New Canadian employment data beat forecasts, and that has implications for the U.S. economy and the dollar.
Hey, how about that Canadian employment report?
Wall Street was expecting 10,000 new jobs in March, but instead there were 82,300. Not surprisingly, the Canadian dollar is having a good day on the news - but the question now is how to use the report to position for Friday's U.S. nonfarm payrolls report.
The two countries' close economic ties don't mean the Canadian data is a precursor of a big number in the U.S., Camilla Sutton, chief currency strategist at Scotia Capital, told me. She points out that Canada has managed started its post-recession jobs recovery before the U.S., but "over the last 5 months, Canada's employment numbers have disappointed. Today's 80,000 gain in jobs is impressive, but simply evens out the upward trend.
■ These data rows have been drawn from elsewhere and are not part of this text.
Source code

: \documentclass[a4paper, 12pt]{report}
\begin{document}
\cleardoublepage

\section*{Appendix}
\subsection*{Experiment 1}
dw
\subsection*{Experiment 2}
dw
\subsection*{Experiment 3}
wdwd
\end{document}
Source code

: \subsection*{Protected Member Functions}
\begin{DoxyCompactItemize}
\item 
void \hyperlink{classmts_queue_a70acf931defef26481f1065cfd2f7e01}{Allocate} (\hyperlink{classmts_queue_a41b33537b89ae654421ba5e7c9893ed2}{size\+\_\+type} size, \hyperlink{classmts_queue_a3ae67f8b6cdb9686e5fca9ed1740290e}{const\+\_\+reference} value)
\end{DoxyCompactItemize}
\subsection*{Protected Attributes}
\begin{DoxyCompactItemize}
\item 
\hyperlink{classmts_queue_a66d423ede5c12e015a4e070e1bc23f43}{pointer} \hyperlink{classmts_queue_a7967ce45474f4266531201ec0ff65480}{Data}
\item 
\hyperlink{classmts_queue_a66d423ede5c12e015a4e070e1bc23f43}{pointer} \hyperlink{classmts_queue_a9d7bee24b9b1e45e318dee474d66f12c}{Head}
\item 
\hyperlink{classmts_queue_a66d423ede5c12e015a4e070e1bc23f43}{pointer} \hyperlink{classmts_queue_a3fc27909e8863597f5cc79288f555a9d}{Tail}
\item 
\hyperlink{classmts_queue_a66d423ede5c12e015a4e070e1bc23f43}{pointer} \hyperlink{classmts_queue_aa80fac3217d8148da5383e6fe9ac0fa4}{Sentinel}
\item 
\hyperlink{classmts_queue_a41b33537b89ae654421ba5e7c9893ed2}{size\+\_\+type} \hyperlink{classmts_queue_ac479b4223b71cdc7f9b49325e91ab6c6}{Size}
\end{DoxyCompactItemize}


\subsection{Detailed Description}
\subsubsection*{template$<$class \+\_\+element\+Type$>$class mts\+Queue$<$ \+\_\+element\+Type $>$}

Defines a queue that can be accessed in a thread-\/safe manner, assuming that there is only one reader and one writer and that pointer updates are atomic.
I do not think it suggests that the U.S. employment release should be higher."
Then there is the fact that trading is likely to be relatively light thanks to the Good Friday holiday. "Any disappointment in an illiquid market could prove very interesting," Sutton adds.
Michael Woolfolk, senior currency strategist at Bank of New York Mellon, is also cautious about the payroll outlook. "The whisper number could be something larger than 250,000," he told me. "The problem is that everyone is talking about it, but nonfarm payroll data is so unpredictable," and if the figure comes in below 200,000, stocks are likely to sell off.
Remember, though, that weakness in stocks often means a good day for the dollar. "I'd actually see this as a positive development for the dollar if we get a disappointment," Woolfolk told me.